N8 Trauma, who (as he freely admits) looks a little more like a member of the pop band Hanson after a few good years of fierce rebellion and maybe a little drinking than your run of the mill hip hop guru, plays bass guitar for Brain Sweat and is also the lead guitarist for the local heavy metal band Anesthesia. He is the best example of the apparently amorphous nature of hip hop culture in Albuquerque. Able to appreciate the general reticence of underground hip hop to measure up to pop culture standards, he claims that hip hop and heavy metal are related.
“It's a touchy style of music. Don't sell out. Underground, the fans are really hardcore.”
This resistance, apparently, is what separates underground hip hop from the popular rap icons like Nelly or Jay Z. “Rap has been popularized recently through mainstream artists” says Gnathic, claiming that “hip hop is different than that.”
Certainly all of the supposed four elements of hip hop culture display a striking element of resistance.
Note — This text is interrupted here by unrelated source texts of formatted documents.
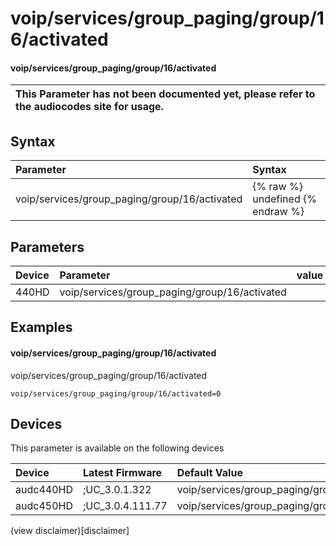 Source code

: ﻿---
description: voip/services/group_paging/group/16/activated
search: false
---

# voip/services/group_paging/group/16/activated

#### voip/services/group_paging/group/16/activated


| This Parameter has not been documented yet, please refer to the audiocodes site for usage.  |
| :--- |

## Syntax
| Parameter | Syntax |
| :--- | :--- |
|voip/services/group_paging/group/16/activated | {% raw %} undefined {% endraw %} |

## Parameters
|Device|Parameter|value|Description|
|:---|:---|:---|:---|
| 440HD | voip/services/group_paging/group/16/activated |  |  |

## Examples
#### voip/services/group_paging/group/16/activated

voip/services/group_paging/group/16/activated

```
voip/services/group_paging/group/16/activated=0
```

## Devices
This parameter is available on the following devices

| Device | Latest Firmware | Default Value |
|:---|:---|:---|
| audc440HD | ;UC_3.0.1.322 | voip/services/group_paging/group/16/activated=0 
| audc450HD | ;UC_3.0.4.111.77 | voip/services/group_paging/group/16/activated=0 

(view disclaimer)[disclaimer]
Even DJ-ing struggles literally against popular music, breaking it apart, changing it and reusing it. “It has its own flavor to it,” explains Intro, “like a signature.” MCs and even break dancers battle each other, matching wits, rhyme skills and dance moves. Graffiti artists fight against restrictions of public space, not to mention the less philosophical laws which prohibit much of their work.
What's clear is the easiest way to loose the signature that makes underground hip hop its elusive self is to sell out. And this is apparently true for everyone from DJs to MCs to graff artists. But there's also a path where self-expression and the public commons collide. Says Plot of illegal graffiti writing: “If you don't go out and tag, you might as well just go to an art school. I know a lot of people who do both, but that ain't me. It's too cool to be in it. It's too Nelly.”
To be hip hop, then, if there is a way, is to avoid its mainstream stereotypes. Or, as Intro says, “Be a pioneer. Do it for yourself. Go out there, go past the trees, shut off the media and explore for yourself.”